Dans le cadre d'un horaire de travail régulier, on considére comme heures supplémentaires toutes les heures d'activité (décomptées en heures effectives équivalentes) effectuées au-delà de 40 heures par semaine (du lundi matin au dimanche soir).
Dans le cas d'un horaire irrégulier, c'est à dire si votre salarié travaille davantage certaines semaines, le calcul s'effectue par rapport à des moyennes trimestrielles : les heures supplémentaires commencent alors au-delà de 40 heures effectives équivalentes par semaine en moyenne sur l'ensemble du trimestre.
Les heures d'activité prises en compte sont toutes les heures d'activité sauf les congés sans solde (pour convenance personnelle ou absence injustifiée) et les jours fériés chômés à l'initiative de l'employeur. On comptabilisera donc les congés payés, les arrêts maladie, les repos compensateur, le 1er mai (mais pas le 11 novembre)...

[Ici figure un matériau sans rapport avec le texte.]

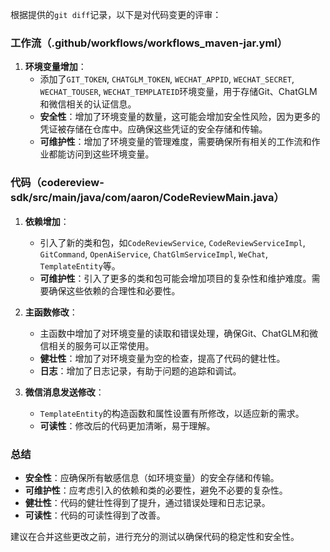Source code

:根据提供的`git diff`记录，以下是对代码变更的评审：

### 工作流（.github/workflows/workflows_maven-jar.yml）

1. **环境变量增加**：
   - 添加了`GIT_TOKEN`, `CHATGLM_TOKEN`, `WECHAT_APPID`, `WECHAT_SECRET`, `WECHAT_TOUSER`, `WECHAT_TEMPLATEID`环境变量，用于存储Git、ChatGLM和微信相关的认证信息。
   - **安全性**：增加了环境变量的数量，这可能会增加安全性风险，因为更多的凭证被存储在仓库中。应确保这些凭证的安全存储和传输。
   - **可维护性**：增加了环境变量的管理难度，需要确保所有相关的工作流和作业都能访问到这些环境变量。

### 代码（codereview-sdk/src/main/java/com/aaron/CodeReviewMain.java）

1. **依赖增加**：
   - 引入了新的类和包，如`CodeReviewService`, `CodeReviewServiceImpl`, `GitCommand`, `OpenAiService`, `ChatGlmServiceImpl`, `WeChat`, `TemplateEntity`等。
   - **可维护性**：引入了更多的类和包可能会增加项目的复杂性和维护难度。需要确保这些依赖的合理性和必要性。

2. **主函数修改**：
   - 主函数中增加了对环境变量的读取和错误处理，确保Git、ChatGLM和微信相关的服务可以正常使用。
   - **健壮性**：增加了对环境变量为空的检查，提高了代码的健壮性。
   - **日志**：增加了日志记录，有助于问题的追踪和调试。

3. **微信消息发送修改**：
   - `TemplateEntity`的构造函数和属性设置有所修改，以适应新的需求。
   - **可读性**：修改后的代码更加清晰，易于理解。

### 总结

- **安全性**：应确保所有敏感信息（如环境变量）的安全存储和传输。
- **可维护性**：应考虑引入的依赖和类的必要性，避免不必要的复杂性。
- **健壮性**：代码的健壮性得到了提升，通过错误处理和日志记录。
- **可读性**：代码的可读性得到了改善。

建议在合并这些更改之前，进行充分的测试以确保代码的稳定性和安全性。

Il n'est en aucun cas légal de faire effectuer à un salarié plus de 10 heures supplémentaires par semaine.
Il n'est en aucun cas légal de faire effectuer à un salarié plus de 96 heures supplémentaires calculées sur 12 semaines consécutives glissantes.
Les heures supplémentaires se décomposent en deux tranches : |
|
|
| Les heures supplémentaires tranche 1 |
|
Sont considérées comme heures supplémentaires de tranche 1, toutes les heures de travail effectif équivalent effectuées au-delà de 40 heures par semaine et en deça de 48 heures si l'horaire de travail est régulier.
Dans le cas d'un horaire irrégulier, c'est à dire si votre salarié travaille davantage certaines semaines, le calcul s'effectue par rapport à des moyennes trimestrielles : les heures supplémentaires commencent alors au-delà de 40 heures effectives équivalentes par semaine en moyenne sur l'ensemble du trimestre. De même, il s'agira d'heures supplémentaires de tranche 1 dans la limite de 48 heures par semaine en moyenne sur le trimestre. |
|
|
| Les heures supplémentaires tranche 2
|
|
Sont considérées comme heures supplémentaires de tranche 2, toutes les heures de travail effectif équivalent effectuées au-delà de 48 heures par semaine si l'horaire de travail est régulier. Dans le cas d'un horaire irrégulier, le calcul s'effectue par rapport à une moyenne trimestrielle de 48 heures de travail effectif équivalent par semaine. |
|
|
| Décompte et rémunération des heures supplémentaires
|
|
Lors du décompte de fin de mois, doivent être prises en compte toutes les semaines se terminant (dimanche) dans le mois (même si elles commencent le mois précédent) et uniquement ces semaines.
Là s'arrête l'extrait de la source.